Maior projeto de busca de vida fora da Terra acha sinais… da Terra

VEJA/JP

Os sinais detectados pelo telescópio Parkes costumavam surgir uma ou duas vezes por ano e, curiosamente, apenas em horário comercial (Foto: Divulgação/VEJA)

Após um ano vasculhando o universo o maior e mais ambicioso projeto de busca de vida fora da Terra não encontrou evidências de seres alienígenas no espaço. O Breakthrough Listen Project publicou na última quinta-feira detalhes dos onze eventos captados por seus observatórios com maiores possibilidades de terem vindo de vida inteligente fora da Terra. Segundo os astrônomos, a análise das detecções mostrou que elas, provavelmente, vieram de celulares da Terra ou outros aparelhos eletrônicos de uso comum em nosso planeta.
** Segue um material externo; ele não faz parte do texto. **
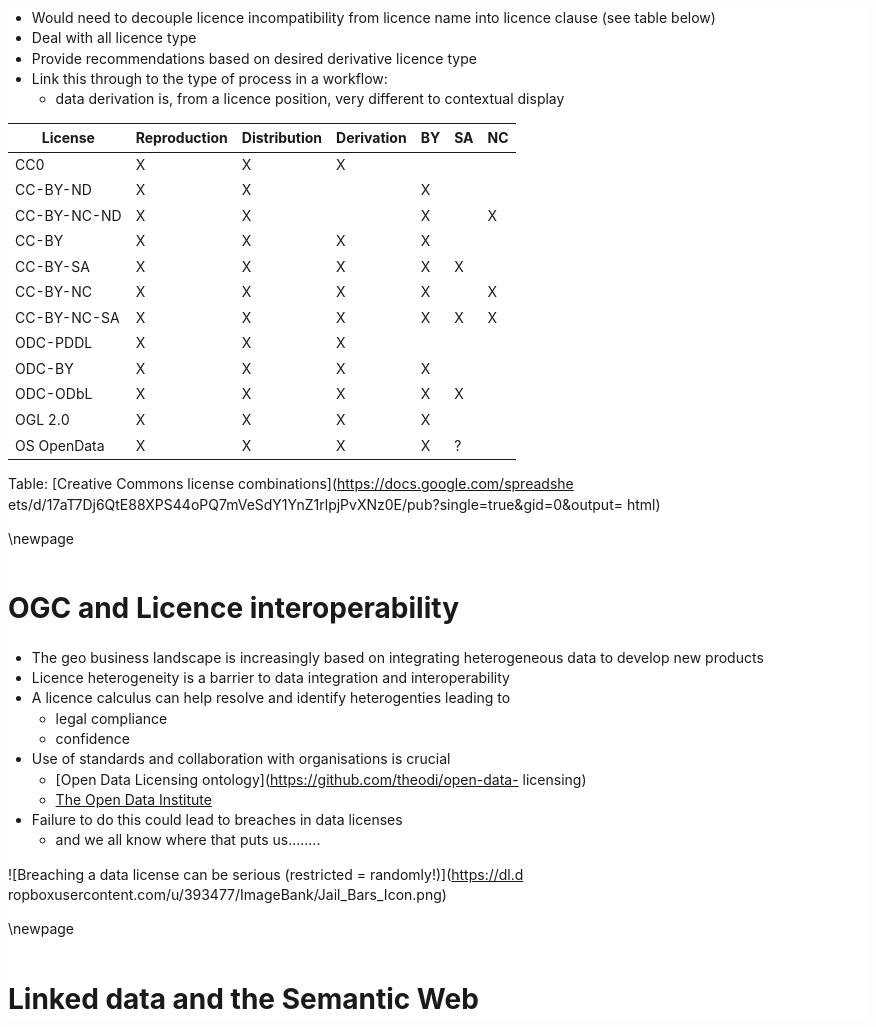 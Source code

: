 * Would need to decouple licence incompatibility from licence name into licence
clause (see table below)
* Deal with all licence type
* Provide recommendations based on desired derivative licence type
* Link this through to the type of process in a workflow:
    * data derivation is, from a licence position, very different to contextual
display

License|Reproduction|Distribution|Derivation|BY|SA|NC
----|----|----|----|----|----|----
CC0|X|X|X|||
CC-BY-ND|X|X||X||
CC-BY-NC-ND|X|X||X||X
CC-BY|X|X|X|X||
CC-BY-SA|X|X|X|X|X|
CC-BY-NC|X|X|X|X||X
CC-BY-NC-SA|X|X|X|X|X|X
ODC-PDDL|X|X|X|||
ODC-BY|X|X|X|X||
ODC-ODbL|X|X|X|X|X|
OGL 2.0|X|X|X|X||
OS OpenData|X|X|X|X|?|

Table: [Creative Commons license combinations](https://docs.google.com/spreadshe
ets/d/17aT7Dj6QtE88XPS44oPQ7mVeSdY1YnZ1rlpjPvXNz0E/pub?single=true&gid=0&output=
html)


\newpage

# OGC and Licence interoperability

* The geo business landscape is increasingly based on integrating heterogeneous
data to develop new products
* Licence heterogeneity is a barrier to data integration and interoperability
* A licence calculus can help resolve and identify heterogenties leading to
    * legal compliance
    * confidence
* Use of standards and collaboration with organisations is crucial
    * [Open Data Licensing ontology](https://github.com/theodi/open-data-
licensing)
    * [The Open Data Institute](http://theodi.org/)
* Failure to do this could lead to breaches in data licenses
    * and we all know where that puts us........



![Breaching a data license can be serious (restricted = randomly!)](https://dl.d
ropboxusercontent.com/u/393477/ImageBank/Jail_Bars_Icon.png)

\newpage

# Linked data and the Semantic Web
“Embora a busca ainda não tenha detectado um sinal convincente de inteligência extraterrestre, este é apenas o início. O trabalho que foi concluído até o momento fornece as bases para análises mais profundas e abrangentes”, afirmou Andrew Siemion, diretor do projeto, em comunicado.

Vida fora da terra

O Breakthrough Listen Project faz parte de um programa ambicioso fundado em 2015 pelo bilionário russo Yuri Milner para explorar o universo, buscar evidências científicas de vida fora da Terra e ampliar o debate sobre astronomia. O projeto que investiga o espaço para encontrar indícios de seres extraterrestres, ao custo de 100 milhões de dólares, tem o apoio do físico Stephen Hawking e de Mark Zuckerberg, do Facebook. Baseado na Universidade da California em Berkeley, nos Estados Unidos, o Listen Project utiliza dados recolhidos pelo radiotelescópio Green Bank, pelo observatório Lick, nos Estados Unidos, e pelo radiotelescópio Parkes, na Austrália. Os astrônomos analisam bilhões de sinais de rádio captados procurando algum que possa indicar a presença de tecnologia utilizada por vida sistema solar.

Os radiotelescópios captaram frequências de rádio de um a dois giga-hertz dados vindos de 692 estrelas próximas da Terra. Estudos anteriores mostraram que essas frequências são as mais promissoras para a busca de vida extraterrestre. A análise indicou que menos de 1% das estrelas a 150 anos-luz de distância (cada ano-luz equivale a 9,46 trilhões de quilômetros) estão transmitindo nas frequências escolhidas. Além disso, a maior parte dos sinais captados são interferência – ou seja, ondas de celulares ou outros eletrônicos usados por nós para transmissão de dados.

Segundo os astrônomos do projeto, os próximos passos serão ampliar o espectro de sinais captados e também de estrelas capazes de enviar sinais até nós.